Once a person becomes comfortable with basic statistics and learns to use regression, often a new question arises. What next? While the possible answers to this question are endless, this course offers one such answer. Building on the assumptions regression models make (which are reviewed extensively in the course), this course offers an overview of multitude of ways the assumptions can be relaxed. In the process the course trains researchers to carefully think about these assumptions and become better data analysts and social scientists at the same time. The relaxing of regression assumptions allows us to look at the world from a new angle, to ask novel research questions that do not always follow the logic of one dependent and multiple independent variables familiar from regression models. Since many of the assumptions of regression models can be relaxed in a large number of ways, the course offers an introduction to many statistical techniques that either complement or build on regression analysis. Many of these techniques would deserve their own course (one of them, Multilevel Regression Modeling, I teach at the ECPR Winter School in Methods). Despite the number of topics covered, the course not only allows the students to master the basics of these techniques, it goes much further. It arms participants with the basic knowledge to comprehend the related literature and acquire an in depth understanding of the broader issues on their own. The course aims to tear down the barriers that come between written applied statistical textbooks and the consumer of the techniques which often exists because of a lack of appropriate foundation in the specific areas of statistics, that stem from the lack of understanding of what problems these advanced techniques solve and why they are absolutely crucial in producing solid scientific work.
This course used to be two weeks, but this year I cut the number of topics and made the course more intensive. This year, with the expansion of the methods school, we are offering entire classes on some of the omitted topics.
The class focuses on the following assumptions of regression models: random sampling, independence and the absence of measurement error. After the first day’s overview of the class, the assumptions of regression models are reviewed in depth on the second day. The course will cover what happens when these assumptions are violated, how to test these assumptions and, in the easy cases, how to correct your analysis to avoid violating any assumptions.
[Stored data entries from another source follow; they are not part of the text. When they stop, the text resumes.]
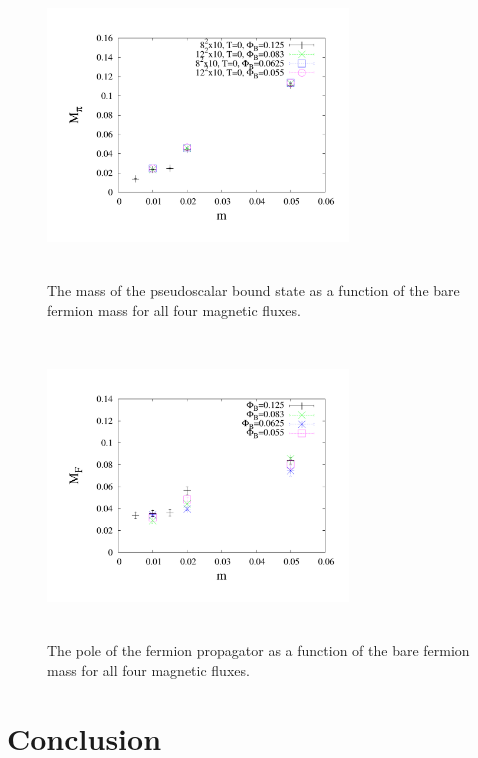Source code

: \documentclass[aps,prd,twocolumn,showpacs,superscriptaddress,groupedaddress]{revtex4}  %
\begin{document}
\begin{figure}
  \includegraphics[height=8cm,width=8cm]{ps_mt_vs_m_2exp_graphene_paper.pdf} \hspace{-1cm}
\caption{The mass of the pseudoscalar bound state as a function of the bare fermion mass for all four magnetic fluxes.}
\label{MPSvsm}
\end{figure}

\begin{figure}
  \includegraphics[height=8cm,width=8cm]{ferm_mt_vs_m_graphene_paper.pdf} \hspace{-1cm}
\caption{The pole of the fermion propagator as a function of the bare fermion mass for all four magnetic fluxes.}
\label{MFvsm}
\end{figure}

\section{\label{sec:Conclusion}Conclusion}
\end{document}

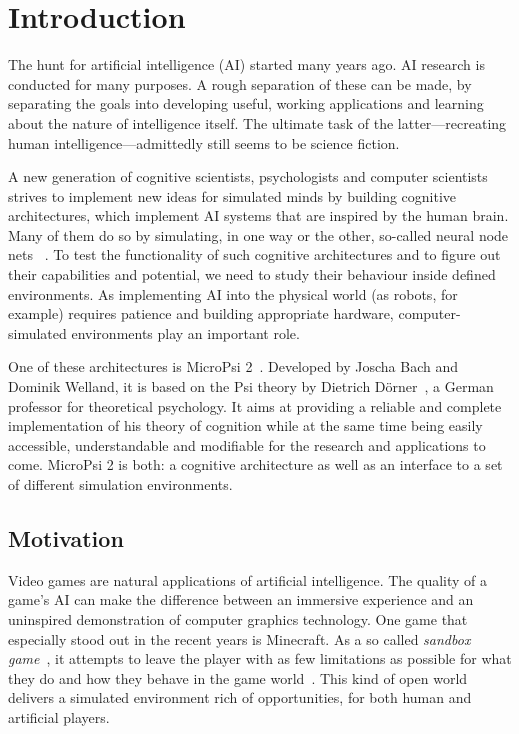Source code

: \chapter{Introduction}
\label{chap:1}

The hunt for artificial intelligence (AI) started many years ago. AI research is conducted for many purposes. A rough separation of these can be made, by separating the goals into developing useful, working applications and learning about the nature of intelligence itself. The ultimate task of the latter---recreating human intelligence---admittedly still seems to be science fiction.

A new generation of cognitive scientists, psychologists and computer scientists strives to implement new ideas for simulated minds by building cognitive architectures, which implement AI systems that are inspired by the human brain. Many of them do so by simulating, in one way or the other, so-called neural node nets ~\cite{Goertzel201030}. To test the functionality of such cognitive architectures and to figure out their capabilities and potential, we need to study their behaviour inside defined environments. As implementing AI into the physical world (as robots, for example) requires patience and building appropriate hardware, computer-simulated environments play an important role.

One of these architectures is MicroPsi 2~\cite{conf/agi/Bach12}. Developed by Joscha Bach and Dominik Welland, it is based on the Psi theory by Dietrich Dörner~\cite{Doerner1998}, a German professor for theoretical psychology. It aims at providing a reliable and complete implementation of his theory of cognition while at the same time being easily accessible, understandable and modifiable for the research and applications to come. MicroPsi 2 is both: a cognitive architecture as well as an interface to a set of different simulation environments.

\section{Motivation}

Video games are natural applications of artificial intelligence. The quality of a game's AI can make the difference between an immersive experience and an uninspired demonstration of computer graphics technology. One game that especially stood out in the recent years is Minecraft. As a so called \emph{sandbox game}~\cite{Duncan:2011:MBC:2207096.2207097}, it attempts to leave the player with as few limitations as possible for what they do and how they behave in the game world~\cite{doi:10.1162/dmal.9780262693646.167}. This kind of open world delivers a simulated environment rich of opportunities, for both human and artificial players. 

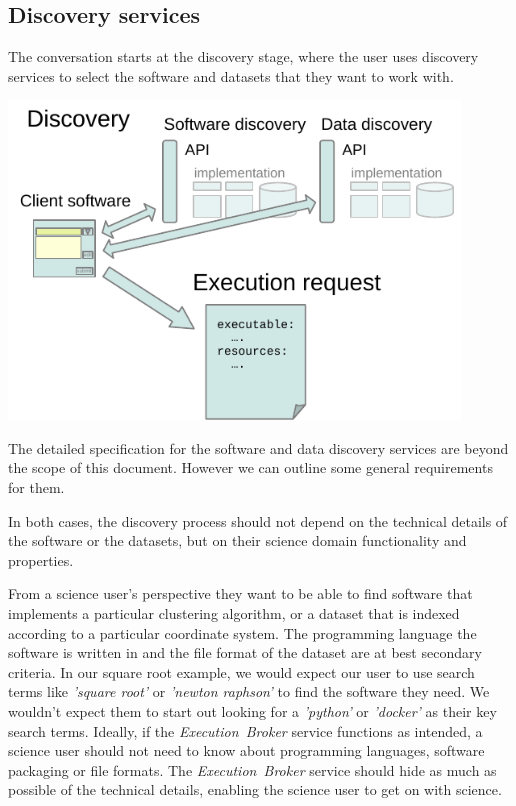 \documentclass[11pt,a4paper]{ivoa}
\newcommand{\executionbroker} {\textit{Execution~Broker}}
\newcommand{\dataset}[1] {dataset#1}
\begin{document}
\subsection{Discovery services}
\label{discovery-services}

The conversation starts at the discovery stage, where the user uses discovery services to
select the software and \dataset{s} that they want to work with.

\includegraphics[width=0.9\textwidth]{diagrams/data-discovery.pdf}

The detailed specification for the software and data discovery services are beyond the
scope of this document. However we can outline some general requirements for them.

In both cases, the discovery process should not depend on the technical details
of the software or the \dataset{s}, but on their science domain functionality and properties.

From a science user's perspective they want to be able to find software that implements
a particular clustering algorithm, or a \dataset{} that is indexed according to a particular
coordinate system.
The programming language the software is written in and the file format of the \dataset{}
are at best secondary criteria.
In our square root example, we would expect our user to use search terms like \textit{'square root'}
or \textit{'newton raphson'} to find the software they need.
We wouldn't expect them to start out looking for a \textit{'python'} or \textit{'docker'} as their key search terms.
Ideally, if the \executionbroker{} service functions as intended, a science user should not
need to know about programming languages, software packaging or file formats.
The \executionbroker{} service should hide as much as possible of the technical details,
enabling the science user to get on with science.
\end{document}
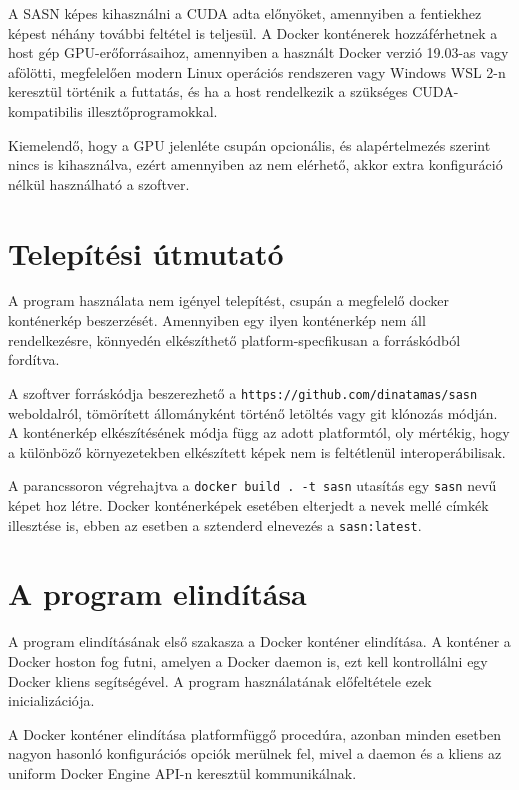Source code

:\documentclass[twoside, 12pt]{report}
\begin{document}

A SASN képes kihasználni a CUDA adta előnyöket, amennyiben a fentiekhez képest néhány további feltétel is teljesül. A Docker konténerek hozzáférhetnek a host gép GPU-erőforrásaihoz, amennyiben a használt Docker verzió 19.03-as vagy afölötti, megfelelően modern Linux operációs rendszeren vagy Windows WSL 2-n keresztül történik a futtatás, és ha a host rendelkezik a szükséges CUDA-kompatibilis illesztőprogramokkal.

Kiemelendő, hogy a GPU jelenléte csupán opcionális, és alapértelmezés szerint nincs is kihasználva, ezért amennyiben az nem elérhető, akkor extra konfiguráció nélkül használható a szoftver.

\section{Telepítési útmutató}

A program használata nem igényel telepítést, csupán a megfelelő docker konténerkép beszerzését. Amennyiben egy ilyen konténerkép nem áll rendelkezésre, könnyedén elkészíthető platform-specfikusan a forráskódból fordítva.

A szoftver forráskódja beszerezhető a \verb|https://github.com/dinatamas/sasn| weboldalról, tömörített állományként történő letöltés vagy git klónozás módján. A konténerkép elkészítésének módja függ az adott platformtól, oly mértékig, hogy a különböző környezetekben elkészített képek nem is feltétlenül interoperábilisak.

A parancssoron végrehajtva a \verb|docker build . -t sasn| utasítás egy \verb|sasn| nevű képet hoz létre. Docker konténerképek esetében elterjedt a nevek mellé címkék illesztése is, ebben az esetben a sztenderd elnevezés a \verb|sasn:latest|.

\section{A program elindítása}

A program elindításának első szakasza a Docker konténer elindítása. A konténer a Docker hoston fog futni, amelyen a Docker daemon is, ezt kell kontrollálni egy Docker kliens segítségével. A program használatának előfeltétele ezek inicializációja.

A Docker konténer elindítása platformfüggő procedúra, azonban minden esetben nagyon hasonló konfigurációs opciók merülnek fel, mivel a daemon és a kliens az uniform Docker Engine API-n keresztül kommunikálnak.
\end{document}
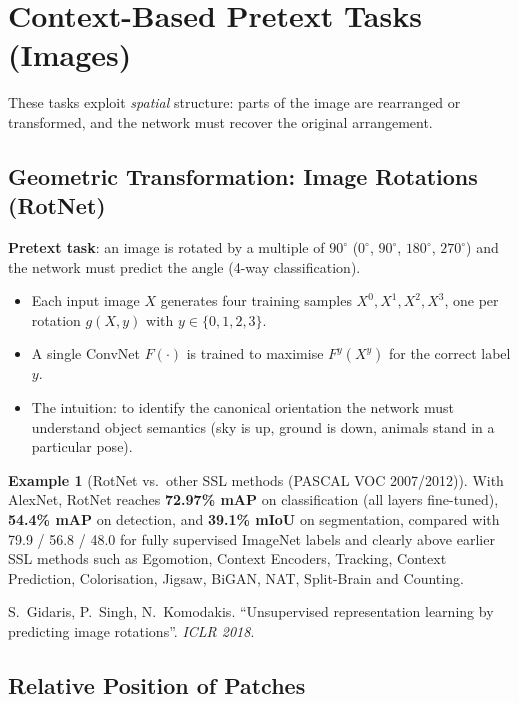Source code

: \documentclass[11pt,a4paper]{article}
\theoremstyle{definition}
\newtheorem{example}{Example}[section]
\theoremstyle{plain}
\theoremstyle{remark}
\begin{document}
\section{Context-Based Pretext Tasks (Images)}

These tasks exploit \emph{spatial} structure: parts of the image are rearranged or transformed, and the network must recover the original arrangement.

\subsection{Geometric Transformation: Image Rotations (RotNet)}

\textbf{Pretext task}: an image is rotated by a multiple of $90^{\circ}$ ($0^{\circ}$, $90^{\circ}$, $180^{\circ}$, $270^{\circ}$) and the network must predict the angle (4-way classification).

\begin{itemize}
    \item Each input image $X$ generates four training samples $X^{0}, X^{1}, X^{2}, X^{3}$, one per rotation $g(X, y)$ with $y \in \{0,1,2,3\}$.
    \item A single ConvNet $F(\cdot)$ is trained to maximise $F^{y}(X^{y})$ for the correct label $y$.
    \item The intuition: to identify the canonical orientation the network must understand object semantics (sky is up, ground is down, animals stand in a particular pose).
\end{itemize}

\begin{example}[RotNet vs.\ other SSL methods (PASCAL VOC 2007/2012)]
With AlexNet, RotNet reaches \textbf{72.97\% mAP} on classification (all layers fine-tuned), \textbf{54.4\% mAP} on detection, and \textbf{39.1\% mIoU} on segmentation, compared with 79.9 / 56.8 / 48.0 for fully supervised ImageNet labels and clearly above earlier SSL methods such as Egomotion, Context Encoders, Tracking, Context Prediction, Colorisation, Jigsaw, BiGAN, NAT, Split-Brain and Counting.
\end{example}

\begin{tcolorbox}[colback=blue!5!white,colframe=blue!60!black,title={Reference}]
S.\ Gidaris, P.\ Singh, N.\ Komodakis. ``Unsupervised representation learning by predicting image rotations''. \textit{ICLR 2018}.
\end{tcolorbox}

\subsection{Relative Position of Patches}
\end{document}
Tuesday’s class will revolve around the issue of heterogeneity. Regression models make the assumption that observations (more specifically the post-control variable residuals of observations) are independent of each other. This assumption is often hard to meet. If any heterogeneity is present among observations that are not accounted for in the model, the model coefficients and significance tests will be biased. How the independent observation assumption can be met is the topic of the class. We discuss the explicit modeling of known heterogeneity with both control variables, fixed and random effects and explicit development of multilevel models designed to deal with this specific issue. If time permits I will briefly mention the modeling of unobserved heterogeneity. Mixture models can inductively derive subgroups of the observations and estimate different regression results for the sub-groups. All this is done in a way that maximizes model fit. These mixture models are not only useful in eliminating latent heterogeneity in the regression model, it is also useful in producing sub-classifications of our population that adhere to different characteristics based on our specified model. Which cases belong in which subgroups can become a research question of its own. But these models come with a set of problems that are difficult to overcome and therefore practical use of the approach is rare and limited. Additionally, this class will also be devoted to overcoming measurement error issues. Measurement is often an under-appreciated process of the quantitative social science, despite the fact that the problem unites both qualitative and quantitative paradigms. Poor measurements bias regression estimates by making them appear less strong and significant. In Tuesday’s class we will consider the theories of measurement and ways to assess quality of measurements in practice.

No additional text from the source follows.